TASK :: Extract the opening line of the entries and every line after it, stopping at and including the line that contains "The expander's features". Do not include pictures.
++++ AVAILABLE RECORDS
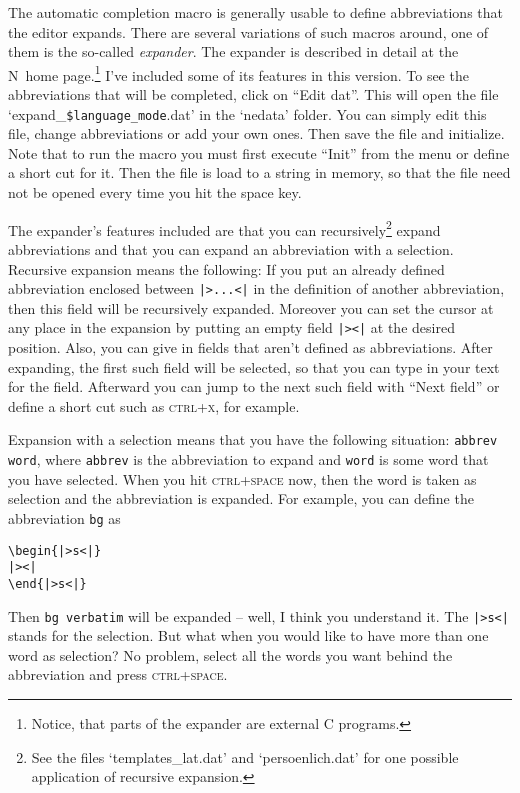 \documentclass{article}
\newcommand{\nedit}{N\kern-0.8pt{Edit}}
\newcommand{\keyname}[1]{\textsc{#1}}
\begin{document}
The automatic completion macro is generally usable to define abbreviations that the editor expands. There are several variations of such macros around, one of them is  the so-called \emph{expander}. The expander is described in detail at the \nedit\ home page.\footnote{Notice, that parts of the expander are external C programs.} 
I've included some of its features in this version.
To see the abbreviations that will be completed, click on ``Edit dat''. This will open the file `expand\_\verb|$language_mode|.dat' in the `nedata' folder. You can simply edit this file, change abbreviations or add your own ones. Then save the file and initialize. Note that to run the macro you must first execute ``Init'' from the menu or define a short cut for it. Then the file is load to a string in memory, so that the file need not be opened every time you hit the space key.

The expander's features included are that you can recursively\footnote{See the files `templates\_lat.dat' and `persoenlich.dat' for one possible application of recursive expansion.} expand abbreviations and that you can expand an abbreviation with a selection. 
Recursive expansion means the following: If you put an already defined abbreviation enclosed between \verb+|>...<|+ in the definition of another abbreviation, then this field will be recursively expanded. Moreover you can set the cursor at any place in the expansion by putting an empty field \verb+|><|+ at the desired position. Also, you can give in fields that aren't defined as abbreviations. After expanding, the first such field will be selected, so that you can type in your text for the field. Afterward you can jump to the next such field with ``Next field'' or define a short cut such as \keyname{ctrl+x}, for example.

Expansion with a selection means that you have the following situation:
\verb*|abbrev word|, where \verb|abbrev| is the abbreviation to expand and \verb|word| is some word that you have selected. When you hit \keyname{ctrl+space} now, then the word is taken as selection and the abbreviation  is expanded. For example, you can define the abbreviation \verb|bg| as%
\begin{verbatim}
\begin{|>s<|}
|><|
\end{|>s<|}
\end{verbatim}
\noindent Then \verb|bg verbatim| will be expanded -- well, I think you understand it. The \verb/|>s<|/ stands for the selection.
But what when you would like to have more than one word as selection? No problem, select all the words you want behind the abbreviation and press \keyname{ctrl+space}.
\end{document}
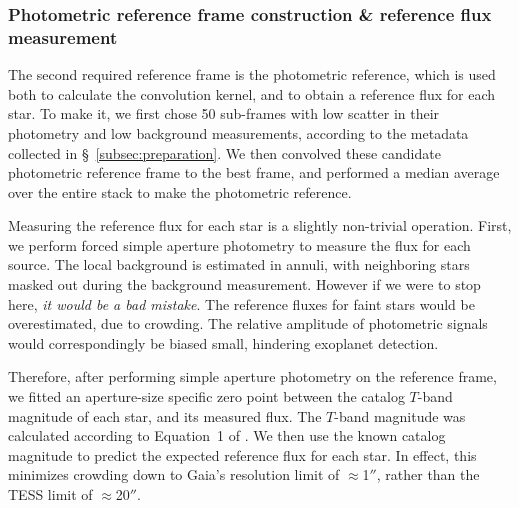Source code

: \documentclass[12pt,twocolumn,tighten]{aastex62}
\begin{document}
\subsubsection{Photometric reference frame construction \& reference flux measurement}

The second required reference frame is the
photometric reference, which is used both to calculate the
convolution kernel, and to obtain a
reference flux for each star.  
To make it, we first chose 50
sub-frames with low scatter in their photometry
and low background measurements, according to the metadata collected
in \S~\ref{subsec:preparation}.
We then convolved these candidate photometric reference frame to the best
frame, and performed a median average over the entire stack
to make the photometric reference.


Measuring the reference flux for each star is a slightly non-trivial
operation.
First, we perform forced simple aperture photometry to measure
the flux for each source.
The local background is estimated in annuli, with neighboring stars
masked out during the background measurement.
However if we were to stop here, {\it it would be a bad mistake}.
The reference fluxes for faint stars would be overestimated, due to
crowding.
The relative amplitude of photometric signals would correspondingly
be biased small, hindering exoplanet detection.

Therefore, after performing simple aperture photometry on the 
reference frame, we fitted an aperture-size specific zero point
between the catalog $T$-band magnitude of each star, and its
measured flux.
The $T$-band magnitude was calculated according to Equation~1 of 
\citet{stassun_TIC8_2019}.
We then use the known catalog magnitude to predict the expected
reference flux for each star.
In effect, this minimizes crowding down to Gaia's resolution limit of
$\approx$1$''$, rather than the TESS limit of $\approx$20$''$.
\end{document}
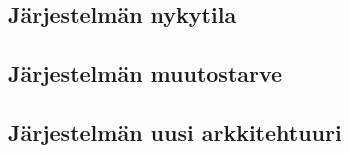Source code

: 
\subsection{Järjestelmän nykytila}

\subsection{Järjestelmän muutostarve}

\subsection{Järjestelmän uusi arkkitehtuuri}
++++++++
TASK OUTPUT ::
 \documentclass{article}
\newcommand{\nedit}{N\kern-0.8pt{Edit}}
\newcommand{\keyname}[1]{\textsc{#1}}
\begin{document}
The automatic completion macro is generally usable to define abbreviations that the editor expands. There are several variations of such macros around, one of them is  the so-called \emph{expander}. The expander is described in detail at the \nedit\ home page.\footnote{Notice, that parts of the expander are external C programs.} 
I've included some of its features in this version.
To see the abbreviations that will be completed, click on ``Edit dat''. This will open the file `expand\_\verb|$language_mode|.dat' in the `nedata' folder. You can simply edit this file, change abbreviations or add your own ones. Then save the file and initialize. Note that to run the macro you must first execute ``Init'' from the menu or define a short cut for it. Then the file is load to a string in memory, so that the file need not be opened every time you hit the space key.

The expander's features included are that you can recursively\footnote{See the files `templates\_lat.dat' and `persoenlich.dat' for one possible application of recursive expansion.} expand abbreviations and that you can expand an abbreviation with a selection. 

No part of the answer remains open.